Naumann’s years in Japan were eventful. Known for his quick temper, Naumann was known occasionally beating his students, and also came to blows with a subordinate, fellow German topographer, Otto Schmidt, whom he accused of having an affair with his wife. The brawl, which occurred in 1882, was highly public and was sensationalized in the foreign language newspapers in Japan. It resulted in Naumann’s arrest and trial before the German Consulate, at which he was fined 300 Marks (ℳ), but he was able to keep his position.[6]
After his return to Germany, Naumann continued his work in geology, making important contributions to geological understanding of Anatolia and Mesopotamia.

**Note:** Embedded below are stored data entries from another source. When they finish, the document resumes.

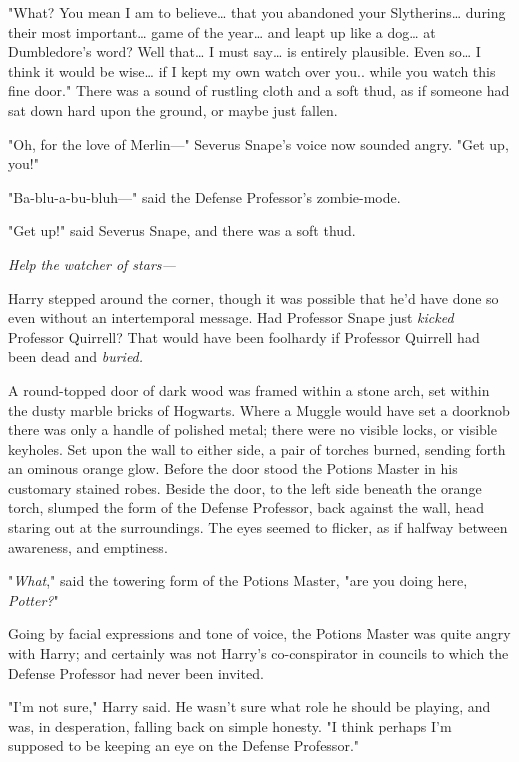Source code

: "What? You mean I am to believe{\ldots} that you abandoned your 
Slytherins{\ldots} during their most important{\ldots} game of the year{\ldots} 
and leapt up like a dog{\ldots} at Dumbledore's word? Well that{\ldots} I must 
say{\ldots} is entirely plausible. Even so{\ldots} I think it would be 
wise{\ldots} if I kept my own watch over you.. while you watch this fine door." 
There was a sound of rustling cloth and a soft thud, as if someone had sat down 
hard upon the ground, or maybe just fallen.

"Oh, for the love of Merlin---" Severus Snape's voice now sounded angry. "Get 
up, you!"

"Ba-blu-a-bu-bluh---" said the Defense Professor's zombie-mode.

"Get up!" said Severus Snape, and there was a soft thud.

\emph{Help the watcher of stars---}

Harry stepped around the corner, though it was possible that he'd have done so 
even without an intertemporal message. Had Professor Snape just \emph{kicked} 
Professor Quirrell? That would have been foolhardy if Professor Quirrell had 
been dead and \emph{buried.}

A round-topped door of dark wood was framed within a stone arch, set within the 
dusty marble bricks of Hogwarts. Where a Muggle would have set a doorknob there 
was only a handle of polished metal; there were no visible locks, or visible 
keyholes. Set upon the wall to either side, a pair of torches burned, sending 
forth an ominous orange glow. Before the door stood the Potions Master in his 
customary stained robes. Beside the door, to the left side beneath the orange 
torch, slumped the form of the Defense Professor, back against the wall, head 
staring out at the surroundings. The eyes seemed to flicker, as if halfway 
between awareness, and emptiness.

"\emph{What}," said the towering form of the Potions Master, "are you doing 
here, \emph{Potter?}"

Going by facial expressions and tone of voice, the Potions Master was quite 
angry with Harry; and certainly was not Harry's co-conspirator in councils to 
which the Defense Professor had never been invited.

"I'm not sure," Harry said. He wasn't sure what role he should be playing, and 
was, in desperation, falling back on simple honesty. "I think perhaps I'm 
supposed to be keeping an eye on the Defense Professor."

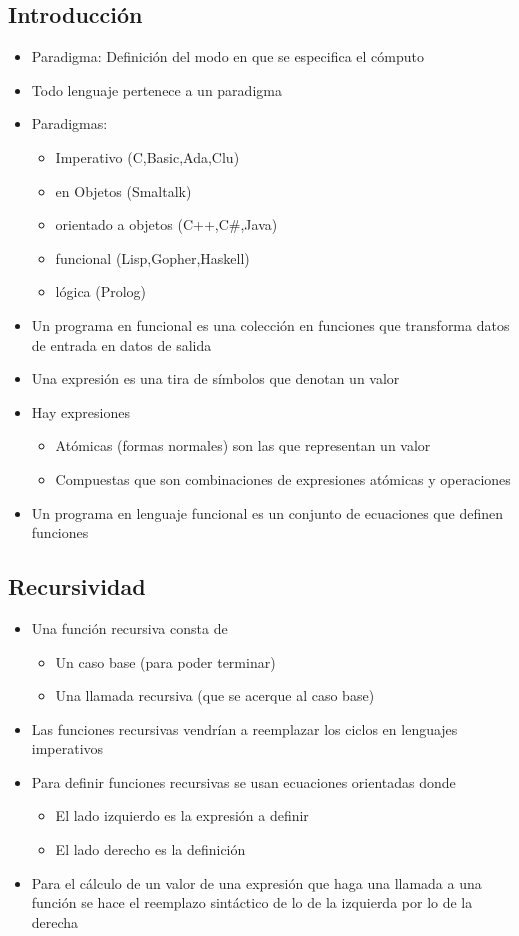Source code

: \documentclass[a4paper,10pt]{article}
\begin{document}
\subsection{Introducción}
	\begin{itemize}
		\item Paradigma: Definición del modo en que se especifica el cómputo
		\item Todo lenguaje pertenece a un paradigma
		\item Paradigmas: 		
		\begin{itemize}
			\item Imperativo (C,Basic,Ada,Clu)
			\item en Objetos (Smaltalk)
			\item orientado a objetos (C++,C\#,Java)
			\item funcional (Lisp,Gopher,Haskell)
			\item lógica (Prolog)
		\end{itemize}
		\item Un programa en funcional es una colección en funciones que transforma datos de entrada en datos de salida
		\item Una expresión es una tira de símbolos que denotan un valor
		\item Hay expresiones
		\begin{itemize}
			\item Atómicas (formas normales) son las que representan un valor
			\item Compuestas que son combinaciones de expresiones atómicas y operaciones
		\end{itemize}
		\item Un programa en lenguaje funcional es un conjunto de ecuaciones que definen funciones
	\end{itemize}
\subsection{Recursividad}
	\begin{itemize}
		\item Una función recursiva consta de 
		\begin{itemize}
			\item Un caso base (para poder terminar)
			\item Una llamada recursiva (que se acerque al caso base)
		\end{itemize}
		\item Las funciones recursivas vendrían a reemplazar los ciclos en lenguajes imperativos
		\item Para definir funciones recursivas se usan ecuaciones orientadas donde
		\begin{itemize}
			\item El lado izquierdo es la expresión a definir
			\item El lado derecho es la definición
		\end{itemize}
		\item Para el cálculo de un valor de una expresión que haga una llamada a una función se hace el reemplazo sintáctico de lo de la izquierda por lo de la derecha
	\end{itemize}
\end{document}
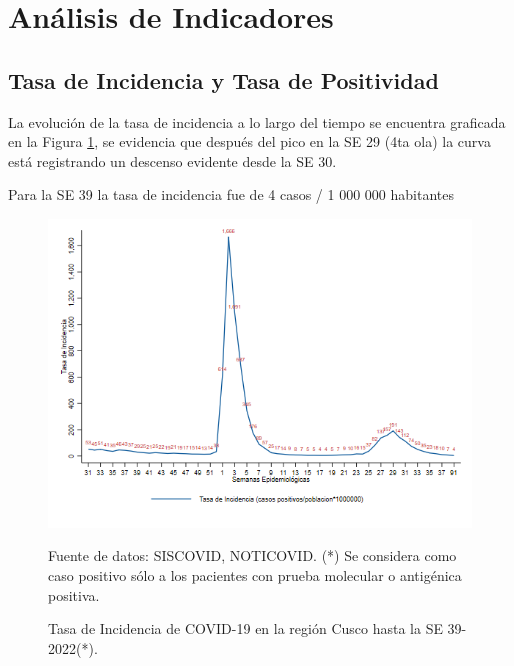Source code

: \documentclass[12pt,a4paper,openany]{book}
\begin{document}
	
	
	\clearpage
	
	\section*{Análisis de Indicadores}
	\subsection*{Tasa de Incidencia y Tasa de Positividad}
	\noindent La evolución de la tasa de incidencia a lo largo del tiempo se encuentra graficada en la Figura \ref{fig:incidencia}, se
	evidencia que después del pico en la SE 29 (4ta ola) la curva está registrando un descenso evidente desde la SE 30.
	
	Para la SE 39 la tasa de incidencia fue de 4 casos / 1 000 000 habitantes
	
	
	\begin{figure}[h]
		\caption{Tasa de Incidencia de COVID-19 en la región Cusco hasta la SE 39-2022(*).  }\label{fig:incidencia}
		\begin{center}
			\includegraphics[width=0.90\linewidth]{../figuras/tasa_incidencia_2021_2022.png}
		\end{center}
		{\footnotesize {Fuente de datos: SISCOVID, NOTICOVID. (*) Se considera como caso positivo sólo a los pacientes con prueba molecular o antigénica positiva.}}
	\end{figure}
	
\end{document}
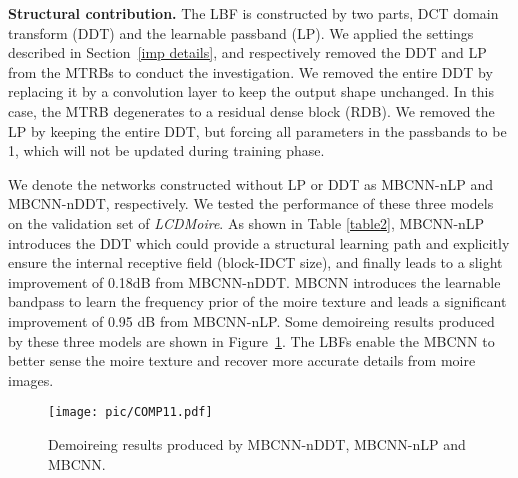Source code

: \documentclass[10pt,twocolumn,letterpaper]{article}
\begin{document}
\begin{table}[h]
\small
  \centering
	\caption{Performance of MBCNN, MBCNN-nLP and MBCNN-nDDT on \textit{LCDMoire} validation set.}
	\label{table2}
\end{table}
\textbf{Structural contribution.} 
The LBF is constructed by two parts, DCT domain transform (DDT) and the learnable passband (LP). 
We applied the settings described in Section~\ref{imp details}, and respectively removed the DDT and LP from the MTRBs to conduct the investigation. 
We removed the entire DDT by replacing it by a  convolution layer to keep the output shape unchanged. In this case, the MTRB degenerates to a residual dense block (RDB). 
We removed the LP by keeping the entire DDT, but forcing all parameters in the passbands to be 1, which will not be updated during training phase.

We denote the networks constructed without LP or DDT as MBCNN-nLP and MBCNN-nDDT, respectively. 
We tested the performance of these three models on the validation set of \emph{LCDMoire}. 
As shown in Table \ref{table2}, MBCNN-nLP introduces the DDT which could provide a structural learning path and explicitly ensure the internal receptive field (block-IDCT size), and finally leads to a slight improvement of 0.18dB from MBCNN-nDDT. 
MBCNN introduces the learnable bandpass to learn the frequency prior of the moire texture and leads a significant improvement of 0.95 dB from MBCNN-nLP. 
Some demoireing results produced by these three models are shown in Figure~\ref{demoire_comp_1}. 
The LBFs enable the MBCNN to better sense the moire texture and recover more accurate details from moire images.

\begin{figure}[t]
	\centering
	\texttt{[image: pic/COMP11.pdf]}
	\caption{Demoireing results produced by MBCNN-nDDT, MBCNN-nLP and MBCNN.}
	\label{demoire_comp_1}
\end{figure}



\begin{table}[ht]
\normalsize 
  \centering
  \caption{Comparison of MBCNNs with different  values.}
\label{table3}
\end{table}
\end{document}
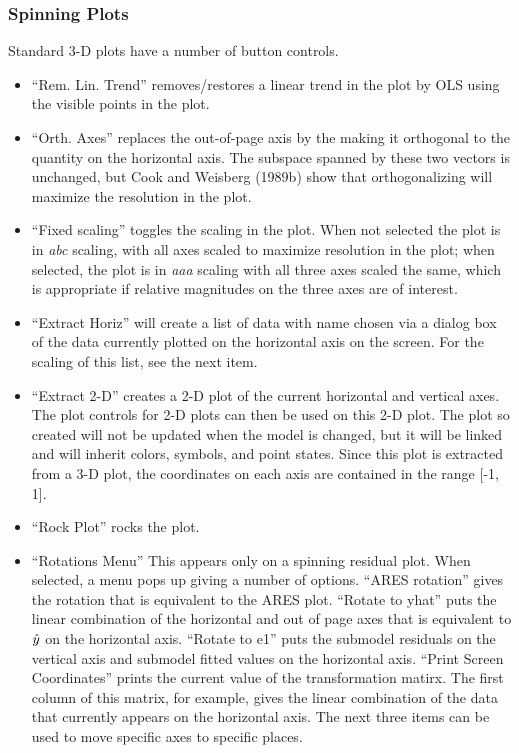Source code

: \subsubsection{Spinning Plots}
Standard 3-D plots have a number of button controls. 
\begin{itemize}
\item ``Rem. Lin. Trend'' removes/restores
 a linear trend in the plot by OLS using the visible points in the plot.
\item ``Orth. Axes'' replaces the out-of-page axis by the making it orthogonal
to the quantity on the horizontal axis.  The subspace spanned by these two
vectors is unchanged, but Cook and Weisberg (1989b) show that orthogonalizing
will maximize the resolution in the plot.
\item ``Fixed scaling'' toggles the scaling in the plot.  When not selected
the plot is in {\sl abc} scaling, with all axes scaled to maximize resolution
in the plot; when selected, the plot is in {\sl aaa}
scaling with all three axes scaled the same, which is appropriate if relative
magnitudes on the three axes are of interest.  
\item ``Extract Horiz'' will create a list of data with name chosen via a
dialog box 
of the data currently plotted on the horizontal axis on the screen.  For the
scaling of this list, see the next item.
\item ``Extract 2-D'' creates a 2-D plot of the current horizontal and
vertical axes.  The plot controls for 2-D plots can then be used on this 2-D
plot.  The plot so created will not be updated when the model is changed, but
it will be linked and will inherit colors, symbols, and point states.  Since
this plot is extracted from a 3-D plot, the coordinates on each axis are
contained in the range [-1, 1].
\item ``Rock Plot'' rocks the plot.
\item ``Rotations Menu''  This appears only on a spinning residual plot.  When
selected, a menu pops up giving a number of options.  ``ARES rotation'' gives
the rotation that is equivalent to the ARES plot.  ``Rotate to yhat'' puts the
linear combination of the horizontal and out of page axes that is equivalent
to $\mbox{$\hat{y}$}$ on the horizontal axis.  ``Rotate to e1'' puts the submodel
residuals on the vertical axis and submodel fitted values on the horizontal
axis.  ``Print Screen Coordinates'' prints the
current value of the transformation matirx.  The first column of this matrix,
for example, gives the linear combination of the data that currently appears
on the horizontal axis.  The next three items can be used to move specific
axes to specific places. 
\end{itemize}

However, after his return to Germany, Naumann also made numerous public comments that were highly critical of Japanese modernization efforts, some of which were published in the Allgemeine Zeitung newspaper. Naumann argued that Japan was a dirty, impoverished and backward country, plagued by infectious diseases and barbarous customs. He lambasted the Japanese government for importing western culture and technologies indiscriminately, without any true understanding. Naumann stated that while there were many aspects of Japanese traditional culture that were admirable, the modern Japanese themselves had only contempt for their own history and traditions, and that this lack of respect for their own culture was a serious weakness. These statements were read by Mori Ogai, who was studying western medicine in Berlin at the time, leading to a heated newspaper debate. While Mori could easily refute some of Naumann’s statements regarding Japanese backwardness, he found it more difficult to refute Naumann’s criticism on Japanese westernization. On his return to Japan, Mori himself began to question and oppose efforts at shallow modernization and mimicry of all things Western, and to push for more respect for Japanese traditions.[7] The arguments Naumann postulated were contemporary and similar with the writings of Japanese journalist Kuga Katsunan.
The city of Itoigawa, Niigata in Japan opened a museum in Naumann’s honor in 1973.